教師だったジョーとアリーは30代前半でリタイアし、現在は幼い娘を連れて世界旅行を楽しんでいる(写真:ブログ「Adventuring Along 」より)

収入の8割を貯蓄に

学校の教員として働いていたジョーとアリーは、30代前半で貯蓄が100万ドル(約1億1,000万円)に達し、早期退職した。彼らは現在、幼い娘を連れ、世界旅行を楽しんでいる。

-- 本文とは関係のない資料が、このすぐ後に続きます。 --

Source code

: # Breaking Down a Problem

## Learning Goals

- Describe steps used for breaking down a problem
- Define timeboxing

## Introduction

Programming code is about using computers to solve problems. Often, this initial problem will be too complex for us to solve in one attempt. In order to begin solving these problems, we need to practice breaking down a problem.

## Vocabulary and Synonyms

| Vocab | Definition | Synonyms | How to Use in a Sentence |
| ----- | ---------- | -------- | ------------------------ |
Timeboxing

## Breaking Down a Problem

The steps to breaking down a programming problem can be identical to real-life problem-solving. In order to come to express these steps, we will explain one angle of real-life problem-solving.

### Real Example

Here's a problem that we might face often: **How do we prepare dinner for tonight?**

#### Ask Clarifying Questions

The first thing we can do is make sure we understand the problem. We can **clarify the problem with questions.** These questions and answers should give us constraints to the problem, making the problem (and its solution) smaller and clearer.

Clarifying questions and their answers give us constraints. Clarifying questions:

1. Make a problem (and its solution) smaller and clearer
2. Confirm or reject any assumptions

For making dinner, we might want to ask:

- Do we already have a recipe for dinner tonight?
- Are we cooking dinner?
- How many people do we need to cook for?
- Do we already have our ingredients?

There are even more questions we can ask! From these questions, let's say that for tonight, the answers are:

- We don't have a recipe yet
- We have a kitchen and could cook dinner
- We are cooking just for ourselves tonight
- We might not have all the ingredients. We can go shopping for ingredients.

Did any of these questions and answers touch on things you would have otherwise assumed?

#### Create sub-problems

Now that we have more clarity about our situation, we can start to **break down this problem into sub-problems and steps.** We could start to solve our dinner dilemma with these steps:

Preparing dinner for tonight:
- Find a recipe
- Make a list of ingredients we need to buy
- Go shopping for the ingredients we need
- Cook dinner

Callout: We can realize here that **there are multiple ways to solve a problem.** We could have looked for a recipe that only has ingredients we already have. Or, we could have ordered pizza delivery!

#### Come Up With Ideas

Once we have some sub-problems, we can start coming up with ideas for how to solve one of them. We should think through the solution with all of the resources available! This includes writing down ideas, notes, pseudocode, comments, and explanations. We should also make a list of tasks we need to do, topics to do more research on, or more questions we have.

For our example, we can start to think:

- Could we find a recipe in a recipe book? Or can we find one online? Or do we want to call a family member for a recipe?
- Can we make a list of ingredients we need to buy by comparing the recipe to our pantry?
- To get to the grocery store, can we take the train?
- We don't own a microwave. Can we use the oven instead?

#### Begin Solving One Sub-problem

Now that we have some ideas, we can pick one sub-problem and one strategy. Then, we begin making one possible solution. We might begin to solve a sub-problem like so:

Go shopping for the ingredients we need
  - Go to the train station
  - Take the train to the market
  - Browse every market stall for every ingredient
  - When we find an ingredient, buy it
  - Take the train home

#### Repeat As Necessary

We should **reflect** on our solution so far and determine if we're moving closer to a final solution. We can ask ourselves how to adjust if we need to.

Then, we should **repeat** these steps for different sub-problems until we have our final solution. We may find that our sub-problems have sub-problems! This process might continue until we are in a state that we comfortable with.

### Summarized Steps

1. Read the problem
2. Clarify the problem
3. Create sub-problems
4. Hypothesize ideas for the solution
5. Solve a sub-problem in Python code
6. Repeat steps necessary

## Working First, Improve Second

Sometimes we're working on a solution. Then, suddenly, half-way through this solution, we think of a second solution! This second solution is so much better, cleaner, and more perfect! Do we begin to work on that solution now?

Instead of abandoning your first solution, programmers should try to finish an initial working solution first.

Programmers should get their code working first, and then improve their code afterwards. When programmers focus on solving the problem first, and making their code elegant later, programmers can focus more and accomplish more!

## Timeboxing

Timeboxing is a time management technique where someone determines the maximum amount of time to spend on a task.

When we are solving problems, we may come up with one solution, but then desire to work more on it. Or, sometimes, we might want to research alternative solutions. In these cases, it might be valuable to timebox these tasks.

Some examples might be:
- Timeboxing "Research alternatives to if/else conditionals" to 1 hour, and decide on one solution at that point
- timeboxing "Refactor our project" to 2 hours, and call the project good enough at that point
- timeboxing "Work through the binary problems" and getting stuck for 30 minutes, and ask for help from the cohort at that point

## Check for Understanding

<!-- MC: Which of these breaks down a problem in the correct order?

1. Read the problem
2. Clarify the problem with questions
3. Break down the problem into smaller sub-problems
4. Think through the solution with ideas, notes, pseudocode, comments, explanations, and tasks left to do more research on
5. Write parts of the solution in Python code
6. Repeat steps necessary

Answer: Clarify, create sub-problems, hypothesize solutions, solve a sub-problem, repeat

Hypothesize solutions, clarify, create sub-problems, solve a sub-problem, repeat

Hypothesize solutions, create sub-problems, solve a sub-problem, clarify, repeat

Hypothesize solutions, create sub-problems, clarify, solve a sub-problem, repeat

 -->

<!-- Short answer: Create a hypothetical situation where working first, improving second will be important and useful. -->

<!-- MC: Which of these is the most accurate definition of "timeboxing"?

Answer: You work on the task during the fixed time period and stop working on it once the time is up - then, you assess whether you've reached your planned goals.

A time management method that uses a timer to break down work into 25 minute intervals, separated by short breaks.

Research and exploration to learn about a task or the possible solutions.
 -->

さほど給与が高くないにも関わらず、短期に多額の貯蓄ができた理由は、倹約生活と不動産への投資。約40平米の家に住み、収入の75%を貯蓄に回したほか、2007年当時、バブル崩壊で下落したラスベガスの不動産に投資したことが奏功した。早期退職した現在も、年間支出を2万ドル(約220万円)に抑えている。「考え方を変えて、今持っているもので幸せを感じること」が倹約生活のコツだという。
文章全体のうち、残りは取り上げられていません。